The directives were originally developed in 2004, and were annually sent to student organizations through the vice-president for student life. The scope of the directives has been widened from just registered student clubs and organizations to apply to the whole university community. The directives aim to be mutually respectful of the university’s “Catholic identity and its Mercy heritage”, as well as its obligation as an institution of higher education.
The guidelines seek to help ensure a healthy relationship between the university and the bishop of Erie. In the ongoing process of revising and strengthening the directives, Sister Lisa Mary McCartney, RSM, said, “What we tried to do is try to find way to respect the fact that the Bishop needs to know in situations where conflict could arise, and where Mercyhurst has a responsibility to let him know.”
McCartney discussed the bestowment of the Archbishop Oscar Romero award upon Sister Simone Campbell, an event which resulted in Erie People for Life staging a protest outside the university gates in response to her support for Obamacare. “No one knew that [the award] was going to be a problem, or that People for Life was coming,” she said. The goal of the document is to avoid surprises and keep open the path for dialogue between Mercyhurst and the bishop of Erie.
Bishop Lawrence J. Persico has been in discussion with Gamble since last spring. According to Persico, “under Ex Corde Ecclesia, the document on higher Catholic education, there’s a role of the diocesan bishop to have some vigilance on what occurs within any university or college that uses the name ‘Catholic.’”
The “vigilance” of the bishop takes multiple forms.
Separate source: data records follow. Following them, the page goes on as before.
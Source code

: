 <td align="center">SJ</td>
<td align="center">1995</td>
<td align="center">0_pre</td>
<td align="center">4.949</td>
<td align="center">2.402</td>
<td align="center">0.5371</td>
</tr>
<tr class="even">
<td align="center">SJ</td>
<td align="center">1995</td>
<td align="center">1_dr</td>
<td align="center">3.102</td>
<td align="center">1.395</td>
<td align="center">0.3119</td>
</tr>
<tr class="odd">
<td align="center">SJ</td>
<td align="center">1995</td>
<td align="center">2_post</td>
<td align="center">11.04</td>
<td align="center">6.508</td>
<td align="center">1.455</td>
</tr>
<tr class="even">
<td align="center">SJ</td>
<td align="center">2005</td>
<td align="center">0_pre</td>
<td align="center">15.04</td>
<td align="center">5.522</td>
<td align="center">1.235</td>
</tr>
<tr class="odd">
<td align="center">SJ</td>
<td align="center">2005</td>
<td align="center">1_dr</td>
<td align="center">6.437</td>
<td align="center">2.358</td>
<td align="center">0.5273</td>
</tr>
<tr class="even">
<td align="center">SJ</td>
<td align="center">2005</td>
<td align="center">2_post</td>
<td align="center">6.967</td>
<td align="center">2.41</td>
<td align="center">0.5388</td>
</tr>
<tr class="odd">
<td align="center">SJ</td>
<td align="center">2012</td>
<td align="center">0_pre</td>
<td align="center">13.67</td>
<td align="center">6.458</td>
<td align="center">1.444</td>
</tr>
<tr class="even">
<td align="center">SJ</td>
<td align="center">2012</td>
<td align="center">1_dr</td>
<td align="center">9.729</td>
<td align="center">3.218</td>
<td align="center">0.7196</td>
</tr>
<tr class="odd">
As the bishop of the Diocese of Erie, he is the chairman of the Board of Trustees at Gannon University, which is organized under the diocesan structure, he has “direct communication with Dr. Taylor [the president of Gannon University].”
The nature of Mercyhurst, originally organized under a religious order, the Sisters of Mercy, as opposed to under the diocesan structure, results in “a different relationship.” However, Persico says that he “still wants to have conversation with the university, and make sure they don’t do anything contrary to the Church’s teaching.”
The issue of outside speakers coming to Mercyhurst and discussing ideas which may run contrary to the Church’s teaching remains “one of the things we have to have discussion on,” according to Bishop Persico.
The mission statement references Church documents which call for a Catholic university to examine “the secular sciences such as psychology and sociology,” the Bishop said that while “dialogue is important,” there also “has to be a balance” between the promotion of ideas which run contrary to the Church’s teaching and the Church’s actual teaching.
“You could have someone who comes in who probably has an opposite view of what the Church teaches, but in fairness to the students and the community, they need know what exactly the teaching is.”
The guidelines are laying the groundwork to determine how to facilitate the balance between promoting the teachings of the Church and promoting academic dialogue, while the path of dialogue with the Bishop open.
The policy does have teeth.
It also states that “in the event that any university academic department or student organization bypasses the Review Board and bestows an honor/award or produces a publication in conflict with Affirmation and Guidelines, that organization will be subject to an inquiry by members of the Review Board, who may recommend that the university president take formal disciplinary action.”